David avec ses attributs royaux, assis sur son trône et jouant de la lyre devant un bestiaire transpercé par son jeu,
Anonyme,
Mosaïque, 508 ap. J.-C., pavement de la Synagogue de Gaza (Palestine),
Israel Museum, Jérusalem (Israël)
Lecture du livre de Ben Sira le Sage (Si 47, 2-11)
Dans le sacrifice de communion, on met à part la graisse des animaux offerts à Dieu ; ainsi David a été mis à part entre les fils d’Israël. Il a joué avec les lions comme si c’étaient des chevreaux, et avec les ours comme avec des agneaux. N’était-il pas tout jeune quand il a tué le géant et supprimé la honte de son peuple, lorsqu’il lança la pierre de sa fronde et abattit l’arrogance de Goliath ? Il invoqua le Seigneur Très-Haut qui a mis dans sa main la vigueur pour supprimer le puissant guerrier et pour exalter la force de son peuple. C’est pourquoi on lui a fait gloire des dizaines de milliers qu’il a tués : on l’a célébré en bénissant le Seigneur quand on lui a donné la glorieuse couronne royale. En effet, il a détruit les ennemis alentour, il a anéanti ses adversaires philistins, il a détruit leur force comme on le voit encore aujourd’hui. Dans tout ce qu’il a fait, il a célébré la louange du Saint, du Très-Haut, en proclamant sa gloire. De tout son cœur, il a chanté les psaumes, il a aimé son Créateur. Devant l’autel, il a placé des chantres, et leur voix rendit les mélodies plus douces ; chaque jour ils loueront Dieu par leurs chants. Il a donné de l’éclat aux fêtes, il a donné une parfaite splendeur aux solennités, pour que le saint nom du Seigneur soit célébré, et que les chants retentissent dans le sanctuaire dès le matin. Le Seigneur a enlevé les péchés de David, il a pour toujours exalté sa force, il a fondé sur lui l’Alliance avec sa dynastie, le trône de gloire d’Israël.
La synagogue
Extrait de Wikipédia
La synagogue de Gaza est un édifice de culte juif antique tardif situé dans le centre de la ville antique de Gaza, aujourd'hui le quartier de Rimal. Il a été totalement détruit dès l'Antiquité et il n'en subsiste plus que la première assise et des pavements de mosaïque. Son plan est néanmoins connu : il s'agissait d'un édifice basilical à cinq nefs, orienté vers l'est et mesurant environ 26 × 30 m. L'accès se faisait par trois portes sur le côté ouest. La nef centrale était terminée à son extrémité orientale par une abside semi-circulaire saillante. Les nefs étaient séparées par des colonnades sur toute la longueur de l'édifice. Elles étaient de largeur légèrement différente, si bien que la nef centrale est un peu décalée vers le sud.

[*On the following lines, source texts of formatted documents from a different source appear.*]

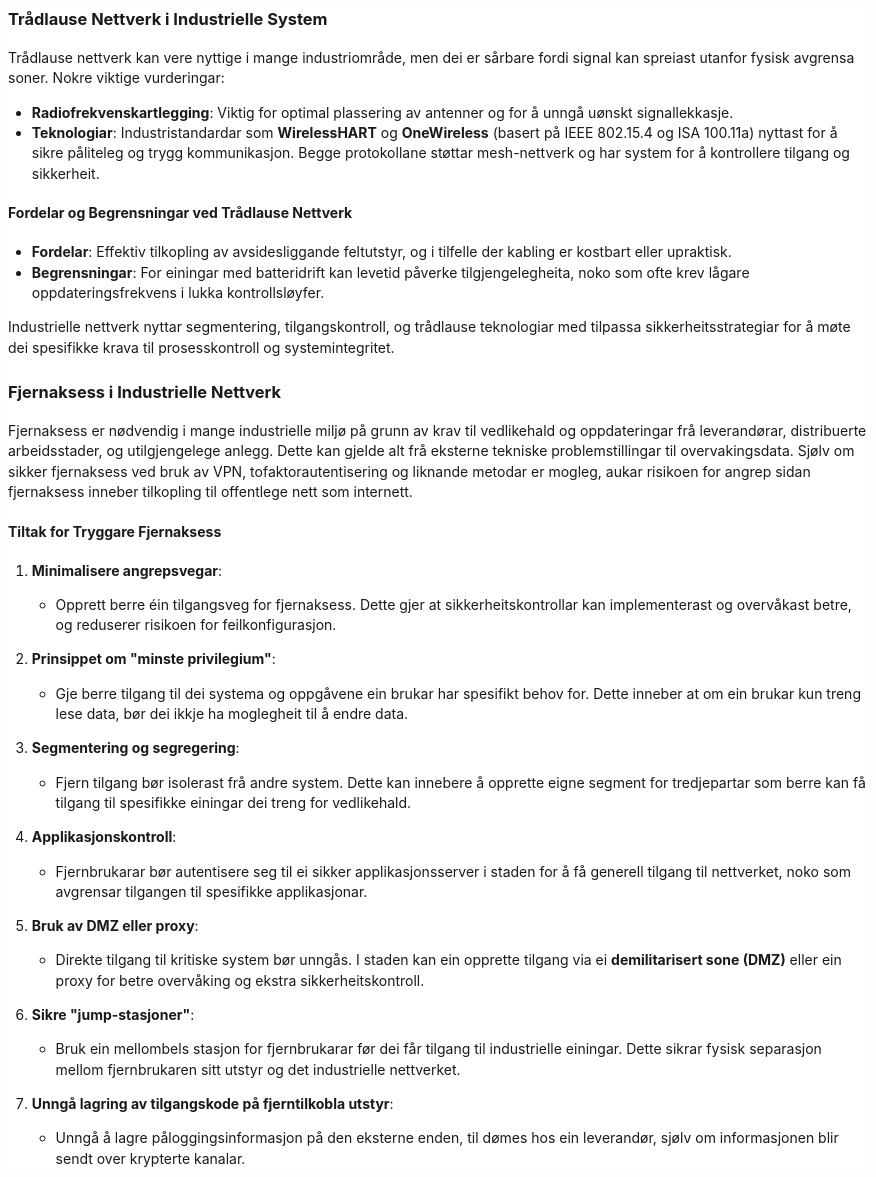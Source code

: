 ### Trådlause Nettverk i Industrielle System
Trådlause nettverk kan vere nyttige i mange industriområde, men dei er sårbare fordi signal kan spreiast utanfor fysisk avgrensa soner. Nokre viktige vurderingar:
- **Radiofrekvenskartlegging**: Viktig for optimal plassering av antenner og for å unngå uønskt signallekkasje.
- **Teknologiar**: Industristandardar som **WirelessHART** og **OneWireless** (basert på IEEE 802.15.4 og ISA 100.11a) nyttast for å sikre påliteleg og trygg kommunikasjon. Begge protokollane støttar mesh-nettverk og har system for å kontrollere tilgang og sikkerheit.

#### Fordelar og Begrensningar ved Trådlause Nettverk
- **Fordelar**: Effektiv tilkopling av avsidesliggande feltutstyr, og i tilfelle der kabling er kostbart eller upraktisk.
- **Begrensningar**: For einingar med batteridrift kan levetid påverke tilgjengelegheita, noko som ofte krev lågare oppdateringsfrekvens i lukka kontrollsløyfer.

Industrielle nettverk nyttar segmentering, tilgangskontroll, og trådlause teknologiar med tilpassa sikkerheitsstrategiar for å møte dei spesifikke krava til prosesskontroll og systemintegritet.

### Fjernaksess i Industrielle Nettverk

Fjernaksess er nødvendig i mange industrielle miljø på grunn av krav til vedlikehald og oppdateringar frå leverandørar, distribuerte arbeidsstader, og utilgjengelege anlegg. Dette kan gjelde alt frå eksterne tekniske problemstillingar til overvakingsdata. Sjølv om sikker fjernaksess ved bruk av VPN, tofaktorautentisering og liknande metodar er mogleg, aukar risikoen for angrep sidan fjernaksess inneber tilkopling til offentlege nett som internett.

#### Tiltak for Tryggare Fjernaksess

1. **Minimalisere angrepsvegar**: 
   - Opprett berre éin tilgangsveg for fjernaksess. Dette gjer at sikkerheitskontrollar kan implementerast og overvåkast betre, og reduserer risikoen for feilkonfigurasjon.

2. **Prinsippet om "minste privilegium"**:
   - Gje berre tilgang til dei systema og oppgåvene ein brukar har spesifikt behov for. Dette inneber at om ein brukar kun treng lese data, bør dei ikkje ha moglegheit til å endre data.

3. **Segmentering og segregering**:
   - Fjern tilgang bør isolerast frå andre system. Dette kan innebere å opprette eigne segment for tredjepartar som berre kan få tilgang til spesifikke einingar dei treng for vedlikehald.

4. **Applikasjonskontroll**:
   - Fjernbrukarar bør autentisere seg til ei sikker applikasjonsserver i staden for å få generell tilgang til nettverket, noko som avgrensar tilgangen til spesifikke applikasjonar.

5. **Bruk av DMZ eller proxy**:
   - Direkte tilgang til kritiske system bør unngås. I staden kan ein opprette tilgang via ei **demilitarisert sone (DMZ)** eller ein proxy for betre overvåking og ekstra sikkerheitskontroll.

6. **Sikre "jump-stasjoner"**:
   - Bruk ein mellombels stasjon for fjernbrukarar før dei får tilgang til industrielle einingar. Dette sikrar fysisk separasjon mellom fjernbrukaren sitt utstyr og det industrielle nettverket.

7. **Unngå lagring av tilgangskode på fjerntilkobla utstyr**:
   - Unngå å lagre påloggingsinformasjon på den eksterne enden, til dømes hos ein leverandør, sjølv om informasjonen blir sendt over krypterte kanalar.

Les mosaïques de pavement sont bien conservées à l'ouest de l'édifice et notamment dans l'aile sud : dans cette dernière, une inscription de dédicace, en grec, mentionne la date de 508/509. Les motifs de ces mosaïques figurées comprennent des rinceaux de feuillage habités de différents animaux, et surtout un David jouant de la harpe et apaisant les animaux sur le modèle iconographique d'Orphée : ce motif biblique est important dans la discussion sur l'art figuratif juif dans la fin de l'Antiquité.
La synagogue fut probablement détruite au début du XIIe siècle et découverte en 1965.
Méditation
D’abord, un petit mot sur Orphée. Le Larousse nous précise :
Orphée ('Oρφεύς) : Poète musicien des légendes de Thrace, fils du roi Œagre et de Calliope. Par son chant il devint le maître des créatures, charmant les animaux, les plantes, et les pierres même. Après la mort de son épouse, Eurydice, il alla la réclamer aux Enfers, et Hadès se laissa fléchir. Mais, sur le chemin du retour, Orphée se retourna malgré l'interdiction qui lui en avait été faite, et Eurydice disparut à jamais. Il fut foudroyé par Zeus ou, suivant une autre tradition, mis en pièces par les Ménades. On lui attribuait l'invention de la lyre et des rituels divinatoires et magiques.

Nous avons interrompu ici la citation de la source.